When the line containing "der Verfassten Studierendenschaft" is reached, include it and end there; set down verbatim every line before it, starting at the top of the records.

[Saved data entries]
* * * * *
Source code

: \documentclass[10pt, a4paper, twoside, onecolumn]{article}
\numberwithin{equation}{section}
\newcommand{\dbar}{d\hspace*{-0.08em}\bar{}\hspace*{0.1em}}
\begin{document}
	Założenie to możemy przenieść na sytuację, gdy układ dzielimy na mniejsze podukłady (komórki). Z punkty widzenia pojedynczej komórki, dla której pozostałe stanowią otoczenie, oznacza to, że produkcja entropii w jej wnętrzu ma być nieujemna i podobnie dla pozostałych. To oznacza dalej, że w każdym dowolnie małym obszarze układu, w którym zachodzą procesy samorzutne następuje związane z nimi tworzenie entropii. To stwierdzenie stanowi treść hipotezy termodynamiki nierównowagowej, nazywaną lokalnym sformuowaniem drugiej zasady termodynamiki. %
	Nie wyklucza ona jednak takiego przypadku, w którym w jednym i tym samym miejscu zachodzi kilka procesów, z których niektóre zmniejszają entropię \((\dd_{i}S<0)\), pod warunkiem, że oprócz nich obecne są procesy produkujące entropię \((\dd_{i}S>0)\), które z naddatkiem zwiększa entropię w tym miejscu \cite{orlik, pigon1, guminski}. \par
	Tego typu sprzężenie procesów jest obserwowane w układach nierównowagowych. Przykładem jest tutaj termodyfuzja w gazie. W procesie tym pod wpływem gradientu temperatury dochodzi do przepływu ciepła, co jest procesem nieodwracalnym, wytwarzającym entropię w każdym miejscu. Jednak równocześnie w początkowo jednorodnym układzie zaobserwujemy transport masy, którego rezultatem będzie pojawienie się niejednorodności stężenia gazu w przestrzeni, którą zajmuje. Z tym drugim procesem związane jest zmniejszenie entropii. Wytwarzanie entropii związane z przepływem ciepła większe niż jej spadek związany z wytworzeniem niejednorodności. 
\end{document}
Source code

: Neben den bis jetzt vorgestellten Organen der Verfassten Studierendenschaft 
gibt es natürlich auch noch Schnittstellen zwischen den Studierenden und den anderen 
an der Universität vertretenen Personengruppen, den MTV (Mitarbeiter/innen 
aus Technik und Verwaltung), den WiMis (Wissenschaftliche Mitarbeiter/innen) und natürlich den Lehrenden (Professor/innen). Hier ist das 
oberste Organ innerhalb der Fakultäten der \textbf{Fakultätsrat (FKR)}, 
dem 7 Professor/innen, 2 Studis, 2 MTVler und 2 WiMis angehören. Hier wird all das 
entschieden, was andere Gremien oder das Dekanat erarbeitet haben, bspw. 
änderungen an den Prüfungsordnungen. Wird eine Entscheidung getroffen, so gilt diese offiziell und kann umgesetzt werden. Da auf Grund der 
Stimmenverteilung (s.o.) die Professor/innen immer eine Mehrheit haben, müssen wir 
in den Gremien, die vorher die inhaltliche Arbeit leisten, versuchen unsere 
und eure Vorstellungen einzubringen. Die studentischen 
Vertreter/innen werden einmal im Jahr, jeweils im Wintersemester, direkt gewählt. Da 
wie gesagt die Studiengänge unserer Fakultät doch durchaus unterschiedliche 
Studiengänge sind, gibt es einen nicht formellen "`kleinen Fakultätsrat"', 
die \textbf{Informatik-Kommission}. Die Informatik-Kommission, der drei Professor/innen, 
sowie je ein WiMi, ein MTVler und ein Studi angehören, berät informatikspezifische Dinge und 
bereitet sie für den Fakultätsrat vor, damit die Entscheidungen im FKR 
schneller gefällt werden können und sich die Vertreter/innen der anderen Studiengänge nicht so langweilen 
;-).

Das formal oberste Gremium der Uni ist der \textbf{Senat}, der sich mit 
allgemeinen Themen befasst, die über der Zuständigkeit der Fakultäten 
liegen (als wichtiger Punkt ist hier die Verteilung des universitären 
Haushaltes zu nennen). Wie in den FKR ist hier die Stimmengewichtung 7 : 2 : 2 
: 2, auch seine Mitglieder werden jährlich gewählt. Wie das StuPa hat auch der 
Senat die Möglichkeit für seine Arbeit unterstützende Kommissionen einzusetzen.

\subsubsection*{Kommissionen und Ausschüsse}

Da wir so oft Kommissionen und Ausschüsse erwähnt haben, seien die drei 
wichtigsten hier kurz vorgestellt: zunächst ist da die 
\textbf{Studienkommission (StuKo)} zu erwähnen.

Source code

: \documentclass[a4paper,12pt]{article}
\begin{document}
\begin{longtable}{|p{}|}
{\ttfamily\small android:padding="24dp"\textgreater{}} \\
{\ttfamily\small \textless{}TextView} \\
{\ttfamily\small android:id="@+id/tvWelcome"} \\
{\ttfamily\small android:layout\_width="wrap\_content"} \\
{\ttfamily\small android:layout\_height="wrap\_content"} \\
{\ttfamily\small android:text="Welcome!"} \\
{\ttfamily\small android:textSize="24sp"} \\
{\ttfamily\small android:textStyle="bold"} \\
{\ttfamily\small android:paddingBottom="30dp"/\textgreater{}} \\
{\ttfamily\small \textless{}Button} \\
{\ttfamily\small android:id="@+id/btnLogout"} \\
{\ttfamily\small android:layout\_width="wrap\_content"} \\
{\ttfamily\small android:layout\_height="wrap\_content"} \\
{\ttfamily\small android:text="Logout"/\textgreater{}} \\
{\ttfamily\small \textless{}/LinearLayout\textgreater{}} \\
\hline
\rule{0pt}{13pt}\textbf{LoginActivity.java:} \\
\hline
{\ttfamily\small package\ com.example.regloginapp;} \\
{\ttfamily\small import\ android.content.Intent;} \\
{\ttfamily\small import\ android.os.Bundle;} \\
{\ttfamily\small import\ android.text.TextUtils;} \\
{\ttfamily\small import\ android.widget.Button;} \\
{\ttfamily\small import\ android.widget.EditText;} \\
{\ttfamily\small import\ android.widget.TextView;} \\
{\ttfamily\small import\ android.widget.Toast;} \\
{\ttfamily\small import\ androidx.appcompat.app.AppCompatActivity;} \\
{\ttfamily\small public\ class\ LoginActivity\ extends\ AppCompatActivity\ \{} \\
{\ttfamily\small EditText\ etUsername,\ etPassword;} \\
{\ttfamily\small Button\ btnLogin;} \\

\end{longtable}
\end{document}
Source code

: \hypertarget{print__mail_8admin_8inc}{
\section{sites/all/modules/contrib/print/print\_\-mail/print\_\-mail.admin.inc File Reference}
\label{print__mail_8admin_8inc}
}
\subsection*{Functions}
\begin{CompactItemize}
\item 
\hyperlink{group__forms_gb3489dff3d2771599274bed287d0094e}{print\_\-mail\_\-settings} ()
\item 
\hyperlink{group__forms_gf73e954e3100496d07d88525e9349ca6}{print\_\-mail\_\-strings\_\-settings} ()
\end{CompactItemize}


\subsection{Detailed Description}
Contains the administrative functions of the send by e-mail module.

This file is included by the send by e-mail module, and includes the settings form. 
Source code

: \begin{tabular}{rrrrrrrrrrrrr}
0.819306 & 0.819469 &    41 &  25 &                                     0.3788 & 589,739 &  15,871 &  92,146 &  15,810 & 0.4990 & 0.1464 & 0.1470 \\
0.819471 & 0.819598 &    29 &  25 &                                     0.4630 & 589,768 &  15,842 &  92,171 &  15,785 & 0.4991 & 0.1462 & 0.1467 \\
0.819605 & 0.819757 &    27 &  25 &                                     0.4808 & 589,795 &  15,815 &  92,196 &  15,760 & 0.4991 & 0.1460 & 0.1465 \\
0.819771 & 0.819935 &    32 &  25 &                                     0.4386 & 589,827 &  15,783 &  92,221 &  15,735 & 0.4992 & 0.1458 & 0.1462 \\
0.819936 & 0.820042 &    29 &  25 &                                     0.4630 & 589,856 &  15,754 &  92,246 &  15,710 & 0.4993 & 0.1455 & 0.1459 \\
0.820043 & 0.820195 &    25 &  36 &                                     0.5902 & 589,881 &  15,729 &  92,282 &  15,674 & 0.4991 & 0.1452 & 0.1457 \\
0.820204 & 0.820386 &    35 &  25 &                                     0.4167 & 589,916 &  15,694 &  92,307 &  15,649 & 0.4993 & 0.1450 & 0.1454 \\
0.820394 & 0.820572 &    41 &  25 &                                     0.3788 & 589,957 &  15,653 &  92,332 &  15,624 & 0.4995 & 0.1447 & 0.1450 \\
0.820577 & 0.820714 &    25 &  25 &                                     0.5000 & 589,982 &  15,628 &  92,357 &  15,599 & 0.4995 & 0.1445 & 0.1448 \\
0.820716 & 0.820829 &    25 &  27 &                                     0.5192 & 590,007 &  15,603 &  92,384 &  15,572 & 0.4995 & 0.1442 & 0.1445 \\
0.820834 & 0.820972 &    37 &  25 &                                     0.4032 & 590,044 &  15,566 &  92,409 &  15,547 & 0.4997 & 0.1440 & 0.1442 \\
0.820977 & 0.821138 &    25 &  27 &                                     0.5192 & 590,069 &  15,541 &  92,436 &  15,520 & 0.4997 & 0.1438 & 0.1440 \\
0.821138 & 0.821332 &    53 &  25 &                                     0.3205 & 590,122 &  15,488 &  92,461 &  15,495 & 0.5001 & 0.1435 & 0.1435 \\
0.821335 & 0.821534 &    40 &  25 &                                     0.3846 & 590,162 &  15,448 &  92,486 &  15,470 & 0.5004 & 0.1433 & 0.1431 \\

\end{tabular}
* * * * *
### Solution
Source code

: \documentclass[10pt, a4paper, twoside, onecolumn]{article}
\numberwithin{equation}{section}
\newcommand{\dbar}{d\hspace*{-0.08em}\bar{}\hspace*{0.1em}}
\begin{document}
	Założenie to możemy przenieść na sytuację, gdy układ dzielimy na mniejsze podukłady (komórki). Z punkty widzenia pojedynczej komórki, dla której pozostałe stanowią otoczenie, oznacza to, że produkcja entropii w jej wnętrzu ma być nieujemna i podobnie dla pozostałych. To oznacza dalej, że w każdym dowolnie małym obszarze układu, w którym zachodzą procesy samorzutne następuje związane z nimi tworzenie entropii. To stwierdzenie stanowi treść hipotezy termodynamiki nierównowagowej, nazywaną lokalnym sformuowaniem drugiej zasady termodynamiki. %
	Nie wyklucza ona jednak takiego przypadku, w którym w jednym i tym samym miejscu zachodzi kilka procesów, z których niektóre zmniejszają entropię \((\dd_{i}S<0)\), pod warunkiem, że oprócz nich obecne są procesy produkujące entropię \((\dd_{i}S>0)\), które z naddatkiem zwiększa entropię w tym miejscu \cite{orlik, pigon1, guminski}. \par
	Tego typu sprzężenie procesów jest obserwowane w układach nierównowagowych. Przykładem jest tutaj termodyfuzja w gazie. W procesie tym pod wpływem gradientu temperatury dochodzi do przepływu ciepła, co jest procesem nieodwracalnym, wytwarzającym entropię w każdym miejscu. Jednak równocześnie w początkowo jednorodnym układzie zaobserwujemy transport masy, którego rezultatem będzie pojawienie się niejednorodności stężenia gazu w przestrzeni, którą zajmuje. Z tym drugim procesem związane jest zmniejszenie entropii. Wytwarzanie entropii związane z przepływem ciepła większe niż jej spadek związany z wytworzeniem niejednorodności. 
\end{document}
Source code

: Neben den bis jetzt vorgestellten Organen der Verfassten Studierendenschaft 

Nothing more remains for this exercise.